The company said the investment will help facilitate more regulatory approvals in international markets.

The company's InfectID diagnostic technology is already cleared for distribution and use in Europe and the UK, with approval in India and South America expected by the end of 2022, and approval by the Australian TGA expected in 2023.

The company said the capital raised will also assist in facilitating market entry into these jurisdictions.

Microbio CEO Paul Carboon said the latest capital raise saw existing and new investors show strong support for the company's bloodstream infection tests.

“In addition to welcoming several significant new investors, our existing investors also reaffirmed their belief in how Microbio is progressing and topped up their investment in the company,” said Mr Carboon.

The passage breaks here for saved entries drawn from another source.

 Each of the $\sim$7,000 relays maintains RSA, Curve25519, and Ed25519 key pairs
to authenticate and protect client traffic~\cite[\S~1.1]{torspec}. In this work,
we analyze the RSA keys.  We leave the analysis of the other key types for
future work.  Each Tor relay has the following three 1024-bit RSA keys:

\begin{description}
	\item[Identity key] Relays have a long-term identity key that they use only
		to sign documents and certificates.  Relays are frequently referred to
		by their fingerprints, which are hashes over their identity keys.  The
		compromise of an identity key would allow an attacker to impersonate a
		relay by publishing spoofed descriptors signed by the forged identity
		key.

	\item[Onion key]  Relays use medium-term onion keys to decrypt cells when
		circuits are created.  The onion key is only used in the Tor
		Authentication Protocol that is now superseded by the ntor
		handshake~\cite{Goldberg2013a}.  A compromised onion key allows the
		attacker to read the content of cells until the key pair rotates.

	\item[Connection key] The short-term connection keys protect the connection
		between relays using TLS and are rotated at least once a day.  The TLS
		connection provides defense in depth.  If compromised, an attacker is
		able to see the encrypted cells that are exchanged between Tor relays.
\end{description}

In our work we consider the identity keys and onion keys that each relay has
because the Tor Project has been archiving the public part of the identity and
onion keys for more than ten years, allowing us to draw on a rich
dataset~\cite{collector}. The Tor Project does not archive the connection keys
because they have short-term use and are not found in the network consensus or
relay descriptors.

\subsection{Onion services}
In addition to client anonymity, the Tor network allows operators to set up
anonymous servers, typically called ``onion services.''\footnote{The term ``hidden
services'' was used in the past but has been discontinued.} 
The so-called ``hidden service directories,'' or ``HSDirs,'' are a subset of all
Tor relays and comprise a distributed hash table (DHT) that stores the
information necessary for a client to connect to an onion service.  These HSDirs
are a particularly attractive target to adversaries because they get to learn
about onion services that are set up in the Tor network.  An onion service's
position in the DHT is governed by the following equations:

“We have seen a lot of support from investors including CJ3 Capital, many of whom may wish to take an even bigger stake in the company, and we will factor in their interest when considering any future capital raise.”

The company said the next investment round is expected in 2023 with a target of raising around $10 million.

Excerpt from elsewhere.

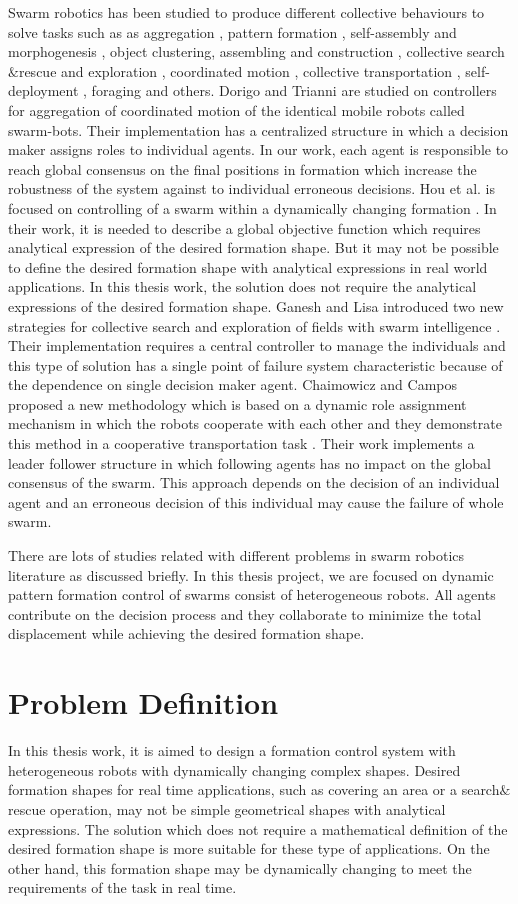 Swarm robotics has been studied to produce different collective behaviours to solve tasks such as as aggregation , pattern formation , self-assembly and morphogenesis , object clustering, assembling and construction , collective search$\&$rescue and exploration , coordinated motion , collective transportation , self-deployment , foraging and others\cite{5}. Dorigo and Trianni \cite{7} are studied on controllers for aggregation of coordinated motion of the identical mobile robots called swarm-bots. Their implementation has a centralized structure in which a decision maker assigns roles to individual agents. In our work, each agent is responsible to reach global consensus on the final positions in formation which increase the robustness of the system against to individual erroneous decisions. Hou et al. is focused on controlling of a swarm within a dynamically changing formation \cite{8}. In their work, it is needed to describe a global objective function which requires analytical expression of the desired formation shape. But it may not be possible to define the desired formation shape with analytical expressions in real world applications. In this thesis work, the solution does not require the analytical expressions of the desired formation shape.  Ganesh and Lisa introduced two new strategies for collective search and exploration of fields with swarm intelligence \cite{9}. Their implementation requires a central controller to manage the individuals and this type of solution has a single point of failure system characteristic because of the dependence on single decision maker agent.   Chaimowicz and Campos proposed a new methodology which is based on a dynamic role assignment mechanism in which the robots cooperate with each other and they demonstrate this method in a cooperative transportation task \cite{10}. Their work implements a leader follower structure in which following agents has no impact on the global consensus of the swarm. This approach depends on the decision of an individual agent and an erroneous decision of this individual may cause the failure of whole swarm. 

There are lots of studies related with different problems in swarm robotics literature as discussed briefly. In this thesis project, we are focused on dynamic pattern formation control of swarms consist of heterogeneous robots. All agents contribute on the decision process and they collaborate to minimize the total displacement while achieving the desired formation shape. 

\section{Problem Definition}
In this thesis work, it is aimed to design a formation control system with heterogeneous robots with dynamically changing complex shapes. Desired formation shapes for real time applications, such as covering an area or a search$\&$rescue operation, may not be simple geometrical shapes with analytical expressions. The solution which does not require a mathematical definition of the desired formation shape is more suitable for these type of applications. On the other hand, this formation shape may be dynamically changing to meet the requirements of the task in real time.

It will be aimed at gaining regulatory clearance, entering further international markets including the US, expanding International sales and distribution partnerships and onshoring manufacturing processes.

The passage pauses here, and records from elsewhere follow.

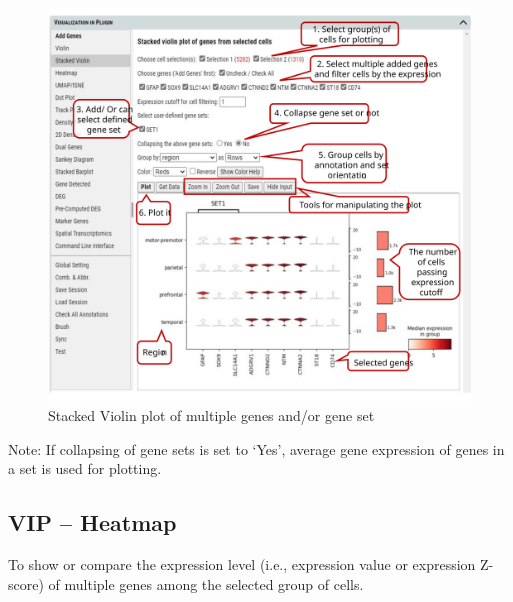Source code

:\documentclass[
]{article}
\begin{document}
\begin{figure}
\centering
\includegraphics{figures/F8_label.svg}
\caption{Stacked Violin plot of multiple genes and/or gene set}
\end{figure}

Note: If collapsing of gene sets is set to `Yes', average gene expression of genes in a set is used for plotting.

\hypertarget{vip-heatmap}{%
\subsection{VIP -- Heatmap}\label{vip-heatmap}}

To show or compare the expression level (i.e., expression value or expression Z-score) of multiple genes among the selected group of cells.
\end{document}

InfectID-BSI is an in vitro diagnostic test that can improve patient outcomes by telling clinicians within three hours of taking a blood sample which infection to treat.

The current ‘gold standard’ method to identify the causative pathogen is a slow, two-step blood culturing and identification process. This process usually takes between 12 hours and seven days and has limited sensitivity.

“InfectID-BSI provides the potential for early bloodstream infection and sepsis diagnosis and therefore earlier use of optimal antimicrobials, which is likely to reduce the length of hospital stays and healthcare costs.

“We are excited that commercialisation is now on the horizon and that we are a step closer to providing this powerful diagnostic tool to clinicians across the globe,” added Mr Carboon.